» **Exercise**
From the records below, copy out exactly the lines from the one containing "in database interactions" to the one containing "the simple HelloWorldAction", both included. Add nothing else.

********************

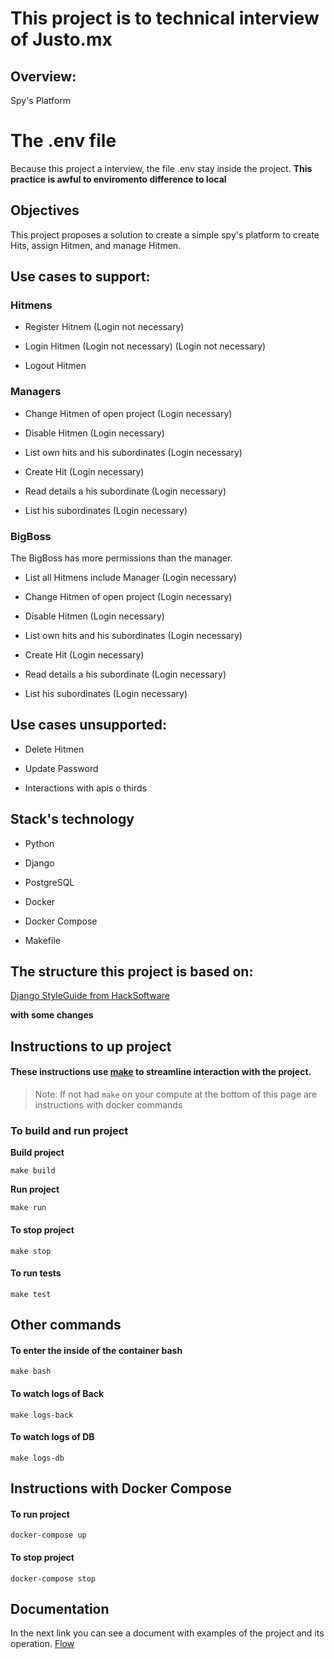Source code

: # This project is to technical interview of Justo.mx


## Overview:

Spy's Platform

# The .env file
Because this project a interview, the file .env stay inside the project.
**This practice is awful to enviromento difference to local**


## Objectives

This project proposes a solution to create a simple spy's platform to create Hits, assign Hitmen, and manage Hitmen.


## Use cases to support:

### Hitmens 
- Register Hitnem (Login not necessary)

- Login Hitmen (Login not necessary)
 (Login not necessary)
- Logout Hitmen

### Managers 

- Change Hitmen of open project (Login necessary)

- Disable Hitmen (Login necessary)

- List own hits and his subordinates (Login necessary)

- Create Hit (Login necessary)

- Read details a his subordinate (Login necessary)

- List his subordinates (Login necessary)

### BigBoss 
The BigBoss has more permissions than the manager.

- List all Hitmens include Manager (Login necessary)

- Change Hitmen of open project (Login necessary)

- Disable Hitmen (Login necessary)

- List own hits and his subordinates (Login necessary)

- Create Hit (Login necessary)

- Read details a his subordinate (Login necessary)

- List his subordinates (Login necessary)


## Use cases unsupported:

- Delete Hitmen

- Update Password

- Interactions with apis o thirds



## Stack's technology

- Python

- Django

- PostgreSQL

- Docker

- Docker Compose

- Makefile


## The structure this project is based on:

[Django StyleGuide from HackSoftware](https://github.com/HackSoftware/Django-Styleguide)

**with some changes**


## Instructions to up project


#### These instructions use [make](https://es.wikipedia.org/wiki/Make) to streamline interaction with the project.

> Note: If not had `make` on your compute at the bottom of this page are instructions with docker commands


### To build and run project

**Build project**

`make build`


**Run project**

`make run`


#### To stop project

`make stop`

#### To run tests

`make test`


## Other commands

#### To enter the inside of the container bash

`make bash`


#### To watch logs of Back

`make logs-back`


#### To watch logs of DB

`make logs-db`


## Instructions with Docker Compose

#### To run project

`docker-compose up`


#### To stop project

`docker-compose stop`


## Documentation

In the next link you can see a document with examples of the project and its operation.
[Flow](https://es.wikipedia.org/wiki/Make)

********************

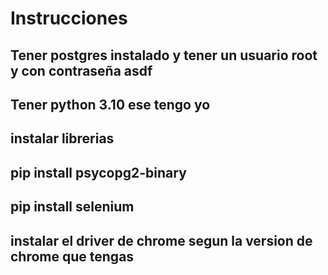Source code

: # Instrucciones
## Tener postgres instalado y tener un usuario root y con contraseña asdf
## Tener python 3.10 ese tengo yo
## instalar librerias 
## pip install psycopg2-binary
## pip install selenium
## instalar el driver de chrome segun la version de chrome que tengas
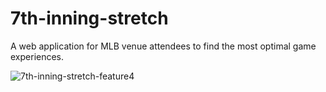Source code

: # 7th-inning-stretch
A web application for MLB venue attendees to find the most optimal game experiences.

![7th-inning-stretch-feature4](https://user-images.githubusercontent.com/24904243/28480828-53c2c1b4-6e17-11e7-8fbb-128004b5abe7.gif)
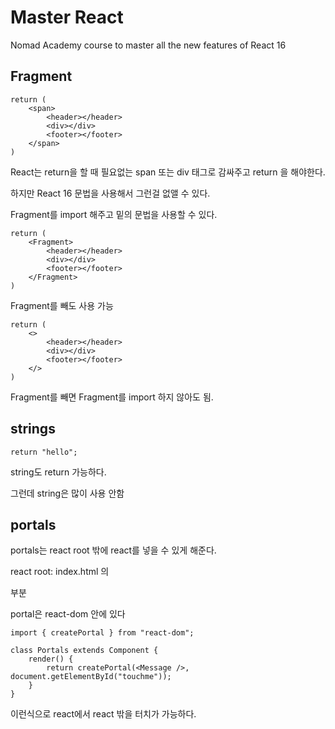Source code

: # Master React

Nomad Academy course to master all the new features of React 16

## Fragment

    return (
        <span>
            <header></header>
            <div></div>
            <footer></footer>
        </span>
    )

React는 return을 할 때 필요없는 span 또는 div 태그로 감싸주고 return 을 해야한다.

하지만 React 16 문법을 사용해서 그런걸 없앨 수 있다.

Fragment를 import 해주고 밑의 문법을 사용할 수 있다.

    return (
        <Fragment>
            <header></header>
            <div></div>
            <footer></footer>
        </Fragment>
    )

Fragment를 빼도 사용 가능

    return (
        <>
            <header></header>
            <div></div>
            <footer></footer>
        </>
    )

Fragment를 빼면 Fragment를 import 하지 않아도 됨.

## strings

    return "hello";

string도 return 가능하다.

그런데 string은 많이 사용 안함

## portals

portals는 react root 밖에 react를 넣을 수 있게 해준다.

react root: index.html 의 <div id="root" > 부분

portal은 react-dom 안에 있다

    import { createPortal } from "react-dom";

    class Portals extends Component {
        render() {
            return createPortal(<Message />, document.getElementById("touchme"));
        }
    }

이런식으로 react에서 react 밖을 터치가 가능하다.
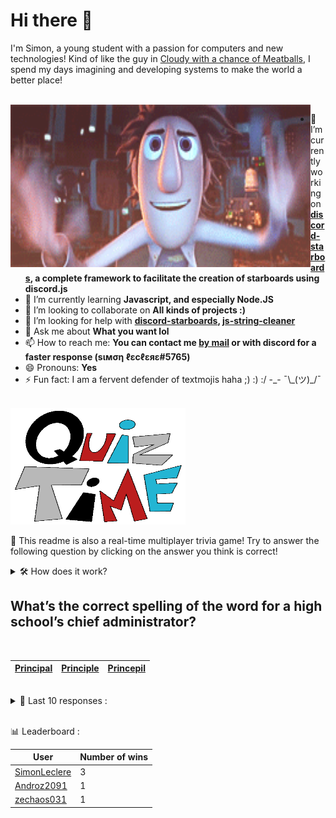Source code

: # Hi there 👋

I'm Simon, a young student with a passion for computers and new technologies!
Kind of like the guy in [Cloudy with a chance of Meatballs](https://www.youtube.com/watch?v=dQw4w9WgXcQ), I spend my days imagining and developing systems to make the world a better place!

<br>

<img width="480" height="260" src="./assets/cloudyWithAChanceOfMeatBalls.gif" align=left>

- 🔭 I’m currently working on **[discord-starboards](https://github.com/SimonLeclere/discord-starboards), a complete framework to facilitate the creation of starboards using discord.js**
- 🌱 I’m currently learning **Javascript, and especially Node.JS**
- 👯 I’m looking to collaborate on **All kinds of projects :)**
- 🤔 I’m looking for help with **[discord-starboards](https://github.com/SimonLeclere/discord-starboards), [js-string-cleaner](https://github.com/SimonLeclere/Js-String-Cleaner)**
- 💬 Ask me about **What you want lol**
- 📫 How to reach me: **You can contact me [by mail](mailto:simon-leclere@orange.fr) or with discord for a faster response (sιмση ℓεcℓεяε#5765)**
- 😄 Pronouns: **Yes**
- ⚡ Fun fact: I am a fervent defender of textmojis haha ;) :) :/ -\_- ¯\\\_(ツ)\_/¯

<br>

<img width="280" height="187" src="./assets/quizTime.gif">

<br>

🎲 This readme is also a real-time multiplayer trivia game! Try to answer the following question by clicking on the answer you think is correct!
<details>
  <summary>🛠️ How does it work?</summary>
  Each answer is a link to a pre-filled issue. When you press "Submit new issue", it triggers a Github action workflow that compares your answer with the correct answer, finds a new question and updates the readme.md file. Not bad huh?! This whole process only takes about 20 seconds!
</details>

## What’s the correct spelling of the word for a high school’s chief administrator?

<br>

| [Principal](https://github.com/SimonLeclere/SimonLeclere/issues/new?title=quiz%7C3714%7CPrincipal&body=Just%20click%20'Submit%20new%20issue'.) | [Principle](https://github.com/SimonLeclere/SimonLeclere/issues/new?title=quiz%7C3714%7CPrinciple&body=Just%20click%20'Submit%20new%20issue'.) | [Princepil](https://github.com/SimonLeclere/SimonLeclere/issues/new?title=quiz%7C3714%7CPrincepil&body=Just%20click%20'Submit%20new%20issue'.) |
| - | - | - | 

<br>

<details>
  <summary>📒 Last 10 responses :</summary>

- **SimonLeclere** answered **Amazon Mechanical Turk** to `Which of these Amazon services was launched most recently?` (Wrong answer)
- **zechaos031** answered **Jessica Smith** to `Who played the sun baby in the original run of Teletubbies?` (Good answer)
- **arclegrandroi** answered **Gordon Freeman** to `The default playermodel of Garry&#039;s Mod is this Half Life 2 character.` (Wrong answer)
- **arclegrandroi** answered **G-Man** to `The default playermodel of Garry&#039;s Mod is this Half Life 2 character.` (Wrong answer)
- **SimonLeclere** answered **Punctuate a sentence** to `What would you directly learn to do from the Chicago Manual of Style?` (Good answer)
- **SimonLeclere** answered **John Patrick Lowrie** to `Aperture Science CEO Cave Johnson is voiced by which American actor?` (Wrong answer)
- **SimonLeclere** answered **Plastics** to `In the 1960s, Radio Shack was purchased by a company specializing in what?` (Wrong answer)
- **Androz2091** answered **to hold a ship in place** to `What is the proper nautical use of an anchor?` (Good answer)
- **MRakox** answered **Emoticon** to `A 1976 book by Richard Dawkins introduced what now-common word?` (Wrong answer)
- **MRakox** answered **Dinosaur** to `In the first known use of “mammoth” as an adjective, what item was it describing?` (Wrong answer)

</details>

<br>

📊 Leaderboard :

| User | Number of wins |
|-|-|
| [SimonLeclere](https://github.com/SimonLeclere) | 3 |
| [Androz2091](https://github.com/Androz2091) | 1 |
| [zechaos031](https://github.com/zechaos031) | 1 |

********************

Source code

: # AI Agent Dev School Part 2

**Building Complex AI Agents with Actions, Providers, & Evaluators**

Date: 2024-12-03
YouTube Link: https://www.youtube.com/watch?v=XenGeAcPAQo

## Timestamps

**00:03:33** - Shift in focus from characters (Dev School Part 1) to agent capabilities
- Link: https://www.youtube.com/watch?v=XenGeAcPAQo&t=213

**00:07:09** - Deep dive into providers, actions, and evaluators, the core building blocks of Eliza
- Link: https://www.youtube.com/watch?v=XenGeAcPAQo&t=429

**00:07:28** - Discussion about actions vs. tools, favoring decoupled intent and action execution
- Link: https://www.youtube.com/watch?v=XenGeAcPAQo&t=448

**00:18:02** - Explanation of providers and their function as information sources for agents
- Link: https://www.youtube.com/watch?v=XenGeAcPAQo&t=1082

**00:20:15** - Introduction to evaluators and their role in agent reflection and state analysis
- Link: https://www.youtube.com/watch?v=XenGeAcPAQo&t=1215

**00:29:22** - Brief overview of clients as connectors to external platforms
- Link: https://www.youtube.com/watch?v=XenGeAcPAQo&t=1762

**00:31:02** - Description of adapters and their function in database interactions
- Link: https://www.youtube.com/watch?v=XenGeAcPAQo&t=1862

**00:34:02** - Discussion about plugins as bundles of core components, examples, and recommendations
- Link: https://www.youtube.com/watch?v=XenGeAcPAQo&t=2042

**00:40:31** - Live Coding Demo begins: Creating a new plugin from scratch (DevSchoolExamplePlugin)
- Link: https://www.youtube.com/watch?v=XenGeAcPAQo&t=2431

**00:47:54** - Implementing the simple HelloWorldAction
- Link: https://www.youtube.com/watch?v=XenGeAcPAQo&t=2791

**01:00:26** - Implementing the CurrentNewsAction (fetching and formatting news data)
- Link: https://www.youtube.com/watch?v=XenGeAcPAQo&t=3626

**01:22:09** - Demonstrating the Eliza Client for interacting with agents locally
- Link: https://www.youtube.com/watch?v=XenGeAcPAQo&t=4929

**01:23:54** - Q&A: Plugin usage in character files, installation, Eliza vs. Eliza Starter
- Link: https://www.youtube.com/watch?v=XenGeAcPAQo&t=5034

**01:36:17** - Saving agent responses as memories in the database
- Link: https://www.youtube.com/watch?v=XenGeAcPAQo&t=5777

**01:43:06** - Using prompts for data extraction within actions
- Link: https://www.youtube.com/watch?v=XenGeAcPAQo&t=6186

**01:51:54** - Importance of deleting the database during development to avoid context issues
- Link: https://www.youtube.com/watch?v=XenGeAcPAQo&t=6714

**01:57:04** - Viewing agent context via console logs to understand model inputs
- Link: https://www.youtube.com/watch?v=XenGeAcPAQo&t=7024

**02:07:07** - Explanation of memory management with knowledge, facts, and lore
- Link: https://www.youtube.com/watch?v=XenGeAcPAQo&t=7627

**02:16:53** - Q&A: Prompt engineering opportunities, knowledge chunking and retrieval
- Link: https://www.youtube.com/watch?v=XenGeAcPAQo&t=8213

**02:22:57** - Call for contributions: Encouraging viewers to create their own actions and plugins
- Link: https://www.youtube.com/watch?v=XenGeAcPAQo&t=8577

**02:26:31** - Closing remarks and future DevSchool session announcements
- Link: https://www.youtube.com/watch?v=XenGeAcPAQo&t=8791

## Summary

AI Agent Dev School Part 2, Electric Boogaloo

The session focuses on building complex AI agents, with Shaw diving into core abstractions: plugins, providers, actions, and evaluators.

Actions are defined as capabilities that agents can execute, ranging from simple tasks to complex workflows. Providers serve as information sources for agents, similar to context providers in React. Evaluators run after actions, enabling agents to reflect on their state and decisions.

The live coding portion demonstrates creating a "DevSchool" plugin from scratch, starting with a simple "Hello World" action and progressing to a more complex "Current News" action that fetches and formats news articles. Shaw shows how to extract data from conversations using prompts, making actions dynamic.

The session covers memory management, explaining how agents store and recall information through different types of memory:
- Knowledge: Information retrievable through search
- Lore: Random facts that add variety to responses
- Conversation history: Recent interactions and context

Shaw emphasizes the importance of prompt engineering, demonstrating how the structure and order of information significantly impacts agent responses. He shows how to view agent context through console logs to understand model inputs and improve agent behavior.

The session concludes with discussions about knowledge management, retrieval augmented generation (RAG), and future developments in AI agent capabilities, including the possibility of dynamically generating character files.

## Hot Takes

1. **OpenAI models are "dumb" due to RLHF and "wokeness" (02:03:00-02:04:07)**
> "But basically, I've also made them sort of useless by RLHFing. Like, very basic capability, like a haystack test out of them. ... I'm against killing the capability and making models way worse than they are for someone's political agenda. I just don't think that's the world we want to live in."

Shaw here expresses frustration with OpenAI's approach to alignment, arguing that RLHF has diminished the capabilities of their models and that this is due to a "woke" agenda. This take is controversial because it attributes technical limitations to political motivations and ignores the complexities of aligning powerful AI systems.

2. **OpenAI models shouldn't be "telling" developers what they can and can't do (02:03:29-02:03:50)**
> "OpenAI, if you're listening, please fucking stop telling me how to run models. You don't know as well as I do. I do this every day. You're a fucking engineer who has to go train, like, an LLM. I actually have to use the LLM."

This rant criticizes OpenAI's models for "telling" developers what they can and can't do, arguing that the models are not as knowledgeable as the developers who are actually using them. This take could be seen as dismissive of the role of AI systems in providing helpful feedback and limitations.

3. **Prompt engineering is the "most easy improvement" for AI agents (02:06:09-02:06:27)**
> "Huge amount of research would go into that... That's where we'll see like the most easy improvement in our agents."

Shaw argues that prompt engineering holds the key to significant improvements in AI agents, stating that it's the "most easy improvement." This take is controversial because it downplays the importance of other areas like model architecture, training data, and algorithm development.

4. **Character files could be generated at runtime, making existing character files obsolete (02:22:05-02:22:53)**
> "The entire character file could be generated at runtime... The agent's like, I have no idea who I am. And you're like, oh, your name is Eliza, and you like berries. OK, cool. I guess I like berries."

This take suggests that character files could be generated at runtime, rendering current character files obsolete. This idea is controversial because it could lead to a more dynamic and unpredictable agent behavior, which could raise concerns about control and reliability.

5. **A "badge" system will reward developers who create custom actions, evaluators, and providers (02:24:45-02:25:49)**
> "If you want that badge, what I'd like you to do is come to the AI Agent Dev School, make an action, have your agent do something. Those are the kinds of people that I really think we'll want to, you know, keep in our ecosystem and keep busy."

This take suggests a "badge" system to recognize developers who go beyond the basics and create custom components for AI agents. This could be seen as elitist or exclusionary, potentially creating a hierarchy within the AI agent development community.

********************

» **Finished exercise**
**00:31:02** - Description of adapters and their function in database interactions
- Link: https://www.youtube.com/watch?v=XenGeAcPAQo&t=1862

**00:34:02** - Discussion about plugins as bundles of core components, examples, and recommendations
- Link: https://www.youtube.com/watch?v=XenGeAcPAQo&t=2042

**00:40:31** - Live Coding Demo begins: Creating a new plugin from scratch (DevSchoolExamplePlugin)
- Link: https://www.youtube.com/watch?v=XenGeAcPAQo&t=2431

**00:47:54** - Implementing the simple HelloWorldAction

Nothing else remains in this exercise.